Verb conjugations for the verb "പോകുക" (pōkuka, to go) based on the commonly recognized aspects in Malayalam are given below. The past tense marker in this case is -ഇ (-i).

Copula 
Malayalam employs two defective verbs as its copulas. The first, -ആക് (ākŭ), is the plain equative copula. The second, -ഉണ്ട് (uṇṭŭ), is the locative copula and also used to indicate possession (with the subject/possessor in the dative case). These verbs change forms in different tenses and are usually suffixed to the noun phrases that are specified by the copula. The table below lists some examples.

Negation 
Standard negation is expressed through the use of the negative particle/suffix -ഇല്ല (-illa, literally "no"), regardless of tense. The equative copula -ആക്, however, is negated by the negative suffix -അല്ല (-alla) in the present tense; in all other tenses -ഇല്ല is used. When these particles are suffixed to their corresponding noun phrases, sandhi (സന്ധി) rules must be obeyed.

Sandhi (സന്ധി) 
Malayalam is an agglutinative language, and words can be joined in many ways. These ways are called sandhi (literally 'junction'). There are basically two genres of Sandhi used in Malayalam – one group unique to Malayalam (based originally on Old Tamil phonological rules, and in essence common with Tamil), and the other one common with Sanskrit.  Thus, we have the "Malayāḷa Sandhi" and "Saṁskr̥ta Sandhi".
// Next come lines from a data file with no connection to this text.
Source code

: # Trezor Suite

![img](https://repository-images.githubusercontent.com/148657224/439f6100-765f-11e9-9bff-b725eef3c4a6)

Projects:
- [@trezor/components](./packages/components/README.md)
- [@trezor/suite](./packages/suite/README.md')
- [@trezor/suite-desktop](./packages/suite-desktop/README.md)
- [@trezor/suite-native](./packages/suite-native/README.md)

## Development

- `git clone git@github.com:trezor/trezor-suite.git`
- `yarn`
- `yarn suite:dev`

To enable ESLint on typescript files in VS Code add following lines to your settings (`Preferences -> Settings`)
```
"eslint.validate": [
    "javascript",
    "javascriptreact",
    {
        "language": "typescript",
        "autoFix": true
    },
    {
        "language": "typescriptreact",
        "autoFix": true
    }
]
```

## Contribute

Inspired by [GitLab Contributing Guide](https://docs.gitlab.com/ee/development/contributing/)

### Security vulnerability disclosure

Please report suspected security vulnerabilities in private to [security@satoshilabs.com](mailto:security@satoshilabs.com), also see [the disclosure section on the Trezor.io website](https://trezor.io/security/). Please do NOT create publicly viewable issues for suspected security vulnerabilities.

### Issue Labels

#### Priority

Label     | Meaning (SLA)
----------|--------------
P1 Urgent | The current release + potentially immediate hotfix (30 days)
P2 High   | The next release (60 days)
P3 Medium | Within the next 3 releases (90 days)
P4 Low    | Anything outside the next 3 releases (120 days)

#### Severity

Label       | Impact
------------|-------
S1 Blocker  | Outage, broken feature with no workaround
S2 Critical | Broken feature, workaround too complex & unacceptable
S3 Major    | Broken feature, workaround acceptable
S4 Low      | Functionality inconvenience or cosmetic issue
Sandhi unique to Malayalam 
There are basically four Sandhi types unique to Malayalam – the "lōpa sandhi", "dvitva sandhi", "āgama sandhi" and "ādēśa sandhi".

Lōpa sandhi or "Elision"(ലോപ സന്ധി) 
The Lopa sandhi occurs when the varna (vowel) at the end of a word is lost when it merges with another word.  In most cases, the varna is the "samvr̥tōkāram". (the "closed u sound").
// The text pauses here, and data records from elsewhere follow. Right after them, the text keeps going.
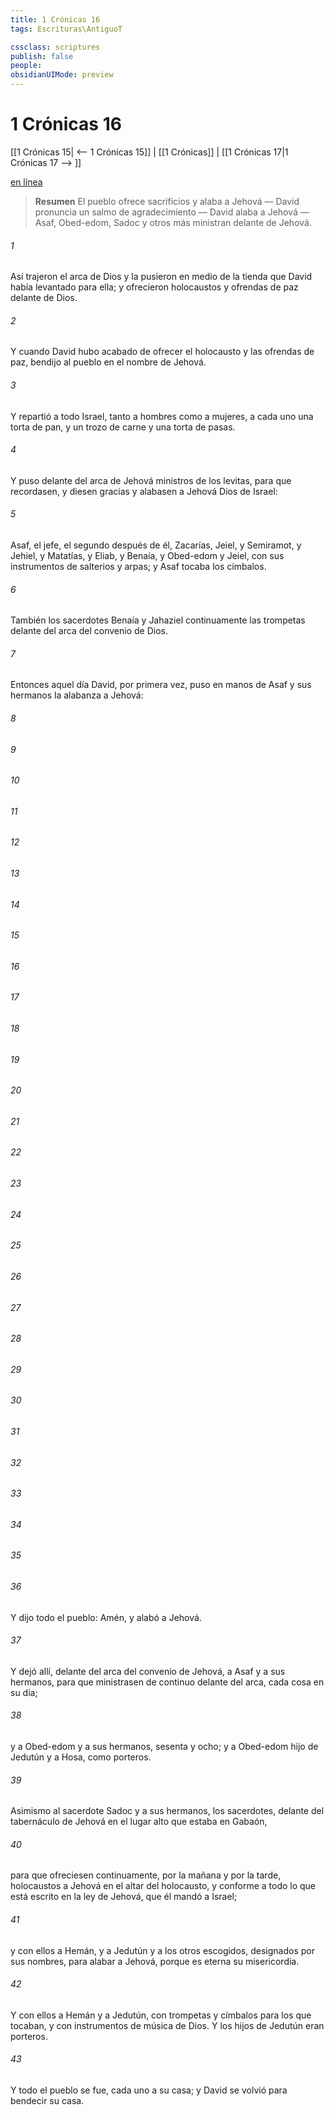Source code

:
 ```yaml
---
title: 1 Crónicas 16
tags: Escrituras\AntiguoT

cssclass: scriptures
publish: false
people:
obsidianUIMode: preview
---
```


# 1 Crónicas 16
[[1 Crónicas 15| <-- 1 Crónicas 15]] | [[1 Crónicas]] | [[1 Crónicas 17|1 Crónicas 17 --> ]]

[en línea](https://churchofjesuschrist.org/study/scriptures/ot/1-chr/16?lang=spa)

> __Resumen__
El pueblo ofrece sacrificios y alaba a Jehová — David pronuncia un salmo de agradecimiento — David alaba a Jehová — Asaf, Obed-edom, Sadoc y otros más ministran delante de Jehová.

###### 1 
Así trajeron el arca de Dios y la pusieron en medio de la tienda que David había levantado para ella; y ofrecieron holocaustos y ofrendas de paz delante de Dios.

###### 2 
Y cuando David hubo acabado de ofrecer el holocausto y las ofrendas de paz, bendijo al pueblo en el nombre de Jehová.

###### 3 
Y repartió a todo Israel, tanto a hombres como a mujeres, a cada uno una torta de pan, y un trozo de carne y una torta de pasas.

###### 4 
Y puso delante del arca de Jehová ministros de los levitas, para que recordasen, y diesen gracias y alabasen a Jehová Dios de Israel:

###### 5 
Asaf, el jefe, el segundo después de él, Zacarías, Jeiel, y Semiramot, y Jehiel, y Matatías, y Eliab, y Benaía, y Obed-edom y Jeiel, con sus instrumentos de salterios y arpas; y Asaf tocaba los címbalos.

###### 6 
También los sacerdotes Benaía y Jahaziel  continuamente las trompetas delante del arca del convenio de Dios.

###### 7 
Entonces aquel día David, por primera vez, puso en manos de Asaf y sus hermanos la alabanza a Jehová:

###### 8 


###### 9 


###### 10 


###### 11 


###### 12 


###### 13 


###### 14 


###### 15 


###### 16 


###### 17 


###### 18 


###### 19 


###### 20 


###### 21 


###### 22 


###### 23 


###### 24 


###### 25 


###### 26 


###### 27 


###### 28 


###### 29 


###### 30 


###### 31 


###### 32 


###### 33 


###### 34 


###### 35 


###### 36 
Y dijo todo el pueblo: Amén, y alabó a Jehová.

###### 37 
Y dejó allí, delante del arca del convenio de Jehová, a Asaf y a sus hermanos, para que ministrasen de continuo delante del arca, cada cosa en su día;

###### 38 
y a Obed-edom y a sus hermanos, sesenta y ocho; y a Obed-edom hijo de Jedutún y a Hosa, como porteros.

###### 39 
Asimismo al sacerdote Sadoc y a sus hermanos, los sacerdotes, delante del tabernáculo de Jehová en el lugar alto que estaba en Gabaón,

###### 40 
para que ofreciesen continuamente, por la mañana y por la tarde, holocaustos a Jehová en el altar del holocausto, y conforme a todo lo que está escrito en la ley de Jehová, que él mandó a Israel;

###### 41 
y con ellos a Hemán, y a Jedutún y a los otros escogidos, designados por sus nombres, para alabar a Jehová, porque es eterna su misericordia.

###### 42 
Y con ellos a Hemán y a Jedutún, con trompetas y címbalos para los que tocaban, y con  instrumentos de música de Dios. Y los hijos de Jedutún eran porteros.

###### 43 
Y todo el pueblo se fue, cada uno a su casa; y David se volvió para bendecir su casa.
Dvitva Sandhi or "Rule of doubling" 
In Malayalam, gemination is more in tense consonants and less in lax consonants. When two words combine in which the first is the qualifier and the qualified, the tense consonants initial to the second word geminates.

Āgama sandhi or "Rule of arrival" (ആഗമ സന്ധി)
When two vowels undergo Sandhi, a consonant ("y" or "v") is added to avoid the pronunciation difficulty.
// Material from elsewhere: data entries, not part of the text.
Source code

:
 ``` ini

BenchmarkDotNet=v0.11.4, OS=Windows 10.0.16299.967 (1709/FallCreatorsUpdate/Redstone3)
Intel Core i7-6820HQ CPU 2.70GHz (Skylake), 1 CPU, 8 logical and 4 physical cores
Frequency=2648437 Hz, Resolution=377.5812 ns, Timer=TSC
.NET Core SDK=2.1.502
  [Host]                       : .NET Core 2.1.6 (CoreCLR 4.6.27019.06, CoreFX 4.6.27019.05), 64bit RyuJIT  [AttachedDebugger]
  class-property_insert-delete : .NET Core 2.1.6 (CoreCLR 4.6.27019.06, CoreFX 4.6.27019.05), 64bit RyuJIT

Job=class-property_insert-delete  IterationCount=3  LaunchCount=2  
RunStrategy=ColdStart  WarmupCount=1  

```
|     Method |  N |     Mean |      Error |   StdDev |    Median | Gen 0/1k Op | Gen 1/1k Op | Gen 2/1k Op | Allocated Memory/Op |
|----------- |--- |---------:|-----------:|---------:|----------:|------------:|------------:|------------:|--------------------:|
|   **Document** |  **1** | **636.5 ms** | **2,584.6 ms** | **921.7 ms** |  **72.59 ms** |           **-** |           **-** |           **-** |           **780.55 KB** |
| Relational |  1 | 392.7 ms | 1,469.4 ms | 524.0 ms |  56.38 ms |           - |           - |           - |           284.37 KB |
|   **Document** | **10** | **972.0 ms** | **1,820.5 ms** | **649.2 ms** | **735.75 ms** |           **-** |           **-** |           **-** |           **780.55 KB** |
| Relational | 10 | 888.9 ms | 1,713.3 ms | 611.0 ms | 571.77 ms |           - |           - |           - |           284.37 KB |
Ādēśa Sandhi or "Rule of substitution" 
In this Sandhi, one letter is substituted by another during concatenation.

This sandhi also includes Sanskrit Sandhi forms like vi + samam = viṣamam.

Sandhi common with Sanskrit 
These Sandhi rules are basically inherited from Sanskrit, and are used in conjunction with Sanskrit vocabulary which forms approximately 80% of Modern Standard Malayalam (the entire Sanskrit vocabulary is also usable with appropriate changes). The rules like savarṇadīrgha sandhi, yaṇ sandhi, guṇa sandhi, vr̥ddhi sandhi and visarga sandhis are used without changes.

Samāsam (സമാസം) 
All the Sanskrit samāsa rules are adapted to Malayalam compounds.  In Malayalam, the tatpuruṣa compounds are classified according to the vibhakti they are based on, during compounding. The "alaṅkāraṁ" is also used to classify tatpuruṣa compounds. There are 4 types of samasam: 1) āvyayi bhavaṉ 2) tatpuruṣa 3) dvandaṉ 4) bahuvr̥hi.

Vr̥ttaṁ (വൃത്തം) 
The vr̥ttaṁ consists of metres of Malayalam prosody. Like Sandhi, there are specific vr̥ttaṁs unique to Malayalam apart from the metres common with Sanskrit. As in case of Sandhi, the Malayalam vrittams are also named in Sanskrit.

Alaṅkāram (അലങ്കാരം) 
Alaṅkāraṁ or "ornamentation" is also based on Sanskritic grammarian classification.  It consists of the different figures of speech used in Malayalam poetry.  Being successor to Sanskrit and Maṇipravāḷam, most of Sanskrit alankaras are used in Malayalam.  Thus, the common figures of speech in poems are rūpakaṁ, utprēkṣā, upamā etc.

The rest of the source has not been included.